第32話

「え? お父さん? そこで何してるの……?」


 ひどく驚いているようなその声に、茂之の胸元に顔をうずめたままの真琴はさあっと血の気が引く思いをした。


 今聞こえてきたのは、聞き間違うはずがない雄一の声!? もしかして、買い物から帰ってきたの!? だとしたら、この状況はとんでもなくまずい!! 自分が好きになった女の子が、よりにもよって父親と玄関先で抱き合ってるような格好を見せてるなんて、昼ドラ以上の修羅場じゃない!! 雄一に嫌われるチャンスと言えなくもないけど、さすがにこういう展開は今生を生きる冴島真琴の後々の人生に大きな影響を与えかねないし、茂之も未成年なんちゃらとかで捕まっちゃう!!


 どうしよう、どうしよう……と心臓が破裂してしまうのではないかと思うほどに焦る真琴だが、顔を上げる事もできずに、ただ「お父さん……?」とゆっくり近付いてくる雄一の足音を聞いているだけしかすべがない。茂之もうまい言い訳ができずに、「お、おい。これはだな……」と焦った声を出す。その時だった。


 ゴウウウッ!!


 突然、季節外れのひどく強い旋風が三人の間を激しく舞った。それはとても目を開けていられないほどであり、三人は反射的に強く目を閉じる。その際、真琴の耳元だけに聞こえてきた声があった。


(逃げるぞ、みなみ! ひとまず、暴れるなよ!)


 えっ? と真琴が何か反応するより早く、彼女の体はふわりと宙に浮かび上がって茂之の腕の間からすり抜ける。そのまま弾かれるようにアパートの外へと飛ばされると、やがて誰もいない道路へと静かに下ろされた。


「えっ? ええっ!?」

(いいから早く逃げろって、面倒な事になる前に!!)


 ……この声、まさかエン!?


 きょとんとする間も与えられずに急かしてくるエンのその声に従って、真琴はこの場から走り出す。その際、ついアパートの方を振り返ってしまったが、旋風はもうやんでしまっていたらしく、玄関に尻もちをついたままの茂之を心配そうに見つめる雄一の姿がちらりと見えた。

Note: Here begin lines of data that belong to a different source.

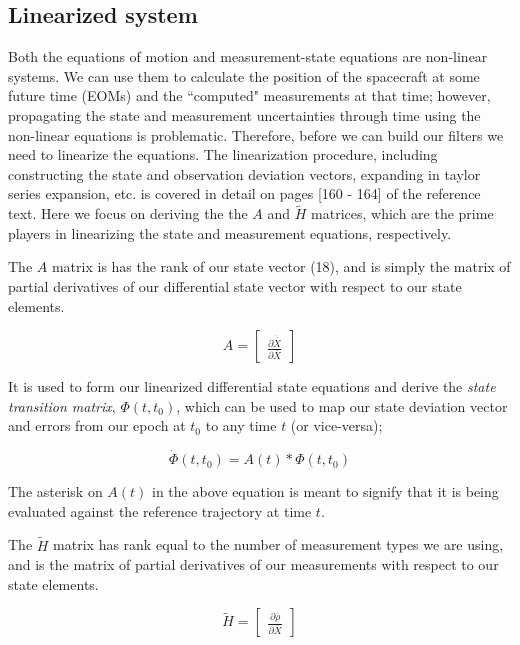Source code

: \documentclass[10pt]{article}
\begin{document}
\subsection{Linearized system}

Both the equations of motion and measurement-state equations are non-linear systems. We can use them to calculate the position of the spacecraft at some future time (EOMs) and the ``computed" measurements at that time; however, propagating the state and measurement uncertainties through time using the non-linear equations is problematic. Therefore, before we can build our filters we need to linearize the equations.  The linearization procedure, including constructing the state and observation deviation vectors, expanding in taylor series expansion, etc. is covered in detail on pages [160 - 164] of the reference text. Here we focus on deriving the  the $A$ and $\tilde{H}$ matrices, which are the prime players in linearizing the state and measurement equations, respectively. 

The $A$ matrix is has the rank of our state vector (18), and is simply the matrix of partial derivatives of our differential state vector with respect to our state elements.

\begin{equation}
A  = 
    \begin{bmatrix} 
     \frac{\partial\dot{\bar{X}}}{\partial\bar{X}}      
     \end{bmatrix} 
\end{equation}

It is used to form our linearized differential state equations and derive the \emph{state transition matrix}, $\Phi(t,t_0)$, which can be used to map our state deviation vector and errors from our epoch at $t_0$ to any time $t$ (or vice-versa);

\begin{equation}
\dot{\Phi}(t,t_0)  = A(t)* \Phi(t,t_0)
\end{equation}

The asterisk on $A(t)$ in the above equation is meant to signify that it is being evaluated against the reference trajectory at time $t$.

The $\tilde{H}$ matrix has rank equal to the number of measurement types we are using, and is the matrix of partial derivatives of our measurements with respect to our state elements.

\begin{equation}
\tilde{H} = 
    \begin{bmatrix} 
     \frac{\partial\bar{\rho}}{\partial\bar{X}}      
     \end{bmatrix} 
\end{equation}
\end{document}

「お父さん、大丈夫? 転んじゃったの? 手を貸すから、早く起き上がって……」


 うっすらと、父親を心配している息子の声が聞こえてきて、先ほどはぐっと我慢する事ができたはずの涙がぽろりとこぼれ落ちてきて、真琴は本当に困った。


 本当に、本当にいい子に育ってくれた。よその女子高生を抱きしめているような父親を責めもせず、あんなふうに心配してくれるようないい子に。それなのに、どうしてこんな事に……!


 ぐいぐいと目元を乱暴に拭いながら、真琴はひたすら冴島家に向かって走り続けた。